== Problem requirements ==
Lines outside the range are not wanted. Give again exactly the lines between the line holding "13. Mur qui" and the line holding "15. Centres des", inclusive, from the listing below.

== Dataset extract ==
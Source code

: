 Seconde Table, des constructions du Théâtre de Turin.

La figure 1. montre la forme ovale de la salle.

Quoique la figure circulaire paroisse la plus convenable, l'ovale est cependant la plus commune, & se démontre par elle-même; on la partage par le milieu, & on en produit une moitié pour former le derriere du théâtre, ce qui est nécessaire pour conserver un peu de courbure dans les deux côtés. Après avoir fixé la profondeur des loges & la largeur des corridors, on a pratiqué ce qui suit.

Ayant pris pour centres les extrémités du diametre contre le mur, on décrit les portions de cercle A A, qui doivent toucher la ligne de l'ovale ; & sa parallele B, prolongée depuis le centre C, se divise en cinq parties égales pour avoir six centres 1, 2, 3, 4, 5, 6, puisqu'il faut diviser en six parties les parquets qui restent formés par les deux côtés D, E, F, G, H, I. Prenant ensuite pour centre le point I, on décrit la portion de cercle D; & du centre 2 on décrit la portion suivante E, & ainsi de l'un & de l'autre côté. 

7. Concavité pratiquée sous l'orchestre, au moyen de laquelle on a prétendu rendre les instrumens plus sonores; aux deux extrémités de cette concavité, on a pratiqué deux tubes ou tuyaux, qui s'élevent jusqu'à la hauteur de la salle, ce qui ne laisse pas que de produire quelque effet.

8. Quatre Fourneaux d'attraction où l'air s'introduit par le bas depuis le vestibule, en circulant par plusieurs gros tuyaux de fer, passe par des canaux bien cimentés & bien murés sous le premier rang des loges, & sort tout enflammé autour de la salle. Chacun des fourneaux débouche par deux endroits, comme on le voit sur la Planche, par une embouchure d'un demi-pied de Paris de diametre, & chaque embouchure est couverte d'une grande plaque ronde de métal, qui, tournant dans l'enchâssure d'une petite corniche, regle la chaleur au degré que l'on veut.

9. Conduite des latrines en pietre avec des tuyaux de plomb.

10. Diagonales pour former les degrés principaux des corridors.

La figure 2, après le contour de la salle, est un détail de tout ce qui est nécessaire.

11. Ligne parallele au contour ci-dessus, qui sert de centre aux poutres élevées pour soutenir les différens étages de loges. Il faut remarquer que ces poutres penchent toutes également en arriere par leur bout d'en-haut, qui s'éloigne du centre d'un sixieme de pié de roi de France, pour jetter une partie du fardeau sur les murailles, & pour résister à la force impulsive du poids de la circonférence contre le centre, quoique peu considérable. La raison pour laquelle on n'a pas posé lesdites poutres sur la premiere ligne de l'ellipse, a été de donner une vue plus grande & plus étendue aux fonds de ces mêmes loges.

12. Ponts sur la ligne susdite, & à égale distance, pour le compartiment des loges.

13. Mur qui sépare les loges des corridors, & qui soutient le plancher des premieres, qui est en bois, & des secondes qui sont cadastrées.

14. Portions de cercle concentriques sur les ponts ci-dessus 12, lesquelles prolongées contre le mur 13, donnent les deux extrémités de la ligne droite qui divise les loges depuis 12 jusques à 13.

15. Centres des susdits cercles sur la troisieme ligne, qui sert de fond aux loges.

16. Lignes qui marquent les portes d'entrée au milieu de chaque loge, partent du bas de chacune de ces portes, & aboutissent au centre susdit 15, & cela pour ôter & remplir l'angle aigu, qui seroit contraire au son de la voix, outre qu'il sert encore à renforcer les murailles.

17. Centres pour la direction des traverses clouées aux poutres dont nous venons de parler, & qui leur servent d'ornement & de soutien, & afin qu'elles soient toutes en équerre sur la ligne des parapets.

== Answer section ==
13. Mur qui sépare les loges des corridors, & qui soutient le plancher des premieres, qui est en bois, & des secondes qui sont cadastrées.

14. Portions de cercle concentriques sur les ponts ci-dessus 12, lesquelles prolongées contre le mur 13, donnent les deux extrémités de la ligne droite qui divise les loges depuis 12 jusques à 13.

15. Centres des susdits cercles sur la troisieme ligne, qui sert de fond aux loges.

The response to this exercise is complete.